Data scientists design simple plots with different color or symbols to give a crucial new factor, and they often make their understanding of a dataset clear by designing a new plot which codifies it. Also they create panel boards to follow up data processing pipelines, accessing widely distributed data. Finally, they form visualizations that reflect conclusions from a modeling exercise.

5. Data Visualization and Presentation

The used tools and viewpoints by data scientists.

Generative modeling, One suggests a stochastic model that form the data and extracts methods to give reason to properties of underlying generative mechanism. It matches with traditional academic statistics and its offshoots [4].

Predictive modeling, One sets up methods which predict well some given data universe. This is equivalent to modern machine learning, and its industrial offshoots [5].

6. Science about Data Science

Data analysis is the most complicated of all sciences. What data analysts actually do is explained, and it is claimed that the true effectiveness of a tool is related to the probability of deployment times the probability of effective results once deployed [6]. As data analysis and predictive modelling turn into an ever more distributed globally, ‘Science about Data Science’ will develop obviously in significance [1]. So how data analysis as practiced is effecting ‘all of science’.

The Next 50 Years of Data Science/ The steps taken for responsible data science

There are significant clues that enable us to predict where the data science comes. One of the problem is having no standard/ common way to share code and data. Today there are many continuing development efforts to develop standard tools enabling reproducibility [7, 8, 9]. In addition, today, getting data is problematic; it might involve reading of individual papers and manual extraction and collection, or web scrape and the cleaning of data, all strategies have possibilities for errors and they are time consuming [1]. However this start to change with the codes and data that include computational results of individuals, which can be cited universally and programmatically recoverable with the way that goes to a new future world [1]. It suggests a way that the metadata as the source of the result, constantly joint with a URL, make it permanently cited programmatically and recoverable [10, 11]. In the next 50 years, the wide range of data will be present to evaluate the algorithms performance through a whole group of situations. Rather than extracting the best procedures under idealized predictions within mathematical models, performance is evaluated by experimental methods, based on the whole literature of science or appropriate subclusters of it [1].

References

[1] Donoho, D. (2015, September). 50 years of Data Science. In Princeton NJ, Tukey Centennial Workshop.

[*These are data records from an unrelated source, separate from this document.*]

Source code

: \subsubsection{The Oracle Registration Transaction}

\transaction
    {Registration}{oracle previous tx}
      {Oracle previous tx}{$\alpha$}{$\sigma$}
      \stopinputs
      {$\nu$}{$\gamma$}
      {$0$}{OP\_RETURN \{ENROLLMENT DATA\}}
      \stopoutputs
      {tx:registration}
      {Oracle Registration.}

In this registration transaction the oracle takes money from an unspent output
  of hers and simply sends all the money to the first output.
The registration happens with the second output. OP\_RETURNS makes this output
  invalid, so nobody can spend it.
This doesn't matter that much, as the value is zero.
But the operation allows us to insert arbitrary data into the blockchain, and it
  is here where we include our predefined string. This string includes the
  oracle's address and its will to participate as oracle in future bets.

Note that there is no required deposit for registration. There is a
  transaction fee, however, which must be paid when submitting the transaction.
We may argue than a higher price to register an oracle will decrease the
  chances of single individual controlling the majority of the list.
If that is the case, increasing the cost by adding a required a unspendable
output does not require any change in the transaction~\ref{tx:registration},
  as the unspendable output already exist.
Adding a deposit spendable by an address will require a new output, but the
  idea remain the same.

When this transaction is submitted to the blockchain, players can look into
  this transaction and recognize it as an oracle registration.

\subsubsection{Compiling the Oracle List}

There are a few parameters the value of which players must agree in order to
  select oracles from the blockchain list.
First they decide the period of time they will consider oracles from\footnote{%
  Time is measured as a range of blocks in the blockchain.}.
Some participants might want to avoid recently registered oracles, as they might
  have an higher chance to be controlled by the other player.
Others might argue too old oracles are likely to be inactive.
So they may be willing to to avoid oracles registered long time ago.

[2] Madigan, D., Stang, P. E., Berlin, J. A., Schuemie, M., Overhage, J. M., Suchard, M. A., … & Ryan, P. B. (2014). A systematic statistical approach to evaluating evidence from observational studies. Annual Review of Statistics and Its Application, 1, 11-39.

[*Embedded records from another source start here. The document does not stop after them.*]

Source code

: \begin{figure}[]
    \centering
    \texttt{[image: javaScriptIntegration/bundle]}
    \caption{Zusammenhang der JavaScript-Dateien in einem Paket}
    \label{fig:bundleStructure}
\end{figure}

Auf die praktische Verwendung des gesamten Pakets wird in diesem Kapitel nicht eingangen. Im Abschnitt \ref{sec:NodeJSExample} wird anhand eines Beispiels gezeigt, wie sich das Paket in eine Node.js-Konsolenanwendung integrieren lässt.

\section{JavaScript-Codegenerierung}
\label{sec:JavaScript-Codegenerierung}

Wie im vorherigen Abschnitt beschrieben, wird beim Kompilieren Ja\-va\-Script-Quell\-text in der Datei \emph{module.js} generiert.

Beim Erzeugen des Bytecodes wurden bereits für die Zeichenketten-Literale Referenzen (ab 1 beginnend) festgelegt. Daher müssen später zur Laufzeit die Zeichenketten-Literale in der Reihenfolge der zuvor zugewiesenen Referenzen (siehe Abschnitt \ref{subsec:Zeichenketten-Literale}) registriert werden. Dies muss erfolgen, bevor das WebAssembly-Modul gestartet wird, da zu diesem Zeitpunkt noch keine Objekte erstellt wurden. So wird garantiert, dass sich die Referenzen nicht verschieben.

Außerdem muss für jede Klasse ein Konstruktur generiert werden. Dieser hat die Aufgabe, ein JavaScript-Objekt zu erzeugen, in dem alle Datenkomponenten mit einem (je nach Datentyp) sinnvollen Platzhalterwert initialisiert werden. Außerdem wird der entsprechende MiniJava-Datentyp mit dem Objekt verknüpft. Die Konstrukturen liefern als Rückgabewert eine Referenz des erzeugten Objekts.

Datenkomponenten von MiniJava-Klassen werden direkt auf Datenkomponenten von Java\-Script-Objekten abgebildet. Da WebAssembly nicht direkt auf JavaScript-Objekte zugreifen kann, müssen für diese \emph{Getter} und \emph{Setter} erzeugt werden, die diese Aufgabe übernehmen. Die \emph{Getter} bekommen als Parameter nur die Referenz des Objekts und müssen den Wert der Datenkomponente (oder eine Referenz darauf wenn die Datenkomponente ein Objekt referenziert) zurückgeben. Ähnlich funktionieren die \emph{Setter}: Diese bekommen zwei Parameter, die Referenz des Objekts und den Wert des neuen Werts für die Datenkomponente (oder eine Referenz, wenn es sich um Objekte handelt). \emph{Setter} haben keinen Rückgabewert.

[3] Marchi, M., & Albert, J. (2013). Analyzing baseball data with R. CRC Press.

[4] McNutt, M. (2014). Reproducibility. Science, 343(6168), 229-229.

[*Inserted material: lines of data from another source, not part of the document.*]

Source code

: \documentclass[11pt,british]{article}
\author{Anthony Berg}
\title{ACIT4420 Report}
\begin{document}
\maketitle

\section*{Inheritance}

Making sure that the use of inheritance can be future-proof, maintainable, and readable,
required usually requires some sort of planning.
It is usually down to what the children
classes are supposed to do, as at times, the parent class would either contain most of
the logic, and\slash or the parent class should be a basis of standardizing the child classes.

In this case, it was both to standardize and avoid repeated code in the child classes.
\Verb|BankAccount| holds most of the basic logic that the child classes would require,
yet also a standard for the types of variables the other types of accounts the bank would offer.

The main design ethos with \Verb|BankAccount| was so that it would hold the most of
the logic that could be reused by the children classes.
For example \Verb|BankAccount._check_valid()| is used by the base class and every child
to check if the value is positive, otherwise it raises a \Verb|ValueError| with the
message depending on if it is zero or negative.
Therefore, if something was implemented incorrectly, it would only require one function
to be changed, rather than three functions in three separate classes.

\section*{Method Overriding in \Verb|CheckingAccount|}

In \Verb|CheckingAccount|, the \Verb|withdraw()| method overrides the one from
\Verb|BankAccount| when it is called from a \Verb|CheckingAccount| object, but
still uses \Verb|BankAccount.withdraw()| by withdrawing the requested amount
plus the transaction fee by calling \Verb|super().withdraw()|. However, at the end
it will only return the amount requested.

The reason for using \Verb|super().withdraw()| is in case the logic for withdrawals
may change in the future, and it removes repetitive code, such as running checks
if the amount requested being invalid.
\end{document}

[5] Pan, Z., Trikalinos, T. A., Kavvoura, F. K., Lau, J., & Ioannidis, J. P. (2005). Local literature bias in genetic epidemiology: an empirical evaluation of the Chinese literature. PLoS medicine, 2(12), e334.

[6] Peng, R. D. (2009). Reproducible research and biostatistics. Biostatistics, 10(3), 405-408.

[7] Stodden, V., & Miguez, S. (2013). Best practices for computational science: Software infrastructure and environments for reproducible and extensible research.

[8] Stodden, V., Leisch, F., & Peng, R. D. (Eds.). (2014). Implementing reproducible research. CRC Press.

[9] Freire, J., Bonnet, P., & Shasha, D. (2012, May). Computational reproducibility: state-of-the-art, challenges, and database research opportunities. In Proceedings of the 2012 ACM SIGMOD international conference on management of data (pp. 593-596). ACM.

[10] Gavish, M., & Donoho, D. (2012). Three dream applications of verifiable computational results. Computing in Science & Engineering, 14(4), 26-31.

[11] Gavish, M., & Donoho, D. (2011). A universal identifier for computational results. Procedia Computer Science, 4, 637-647.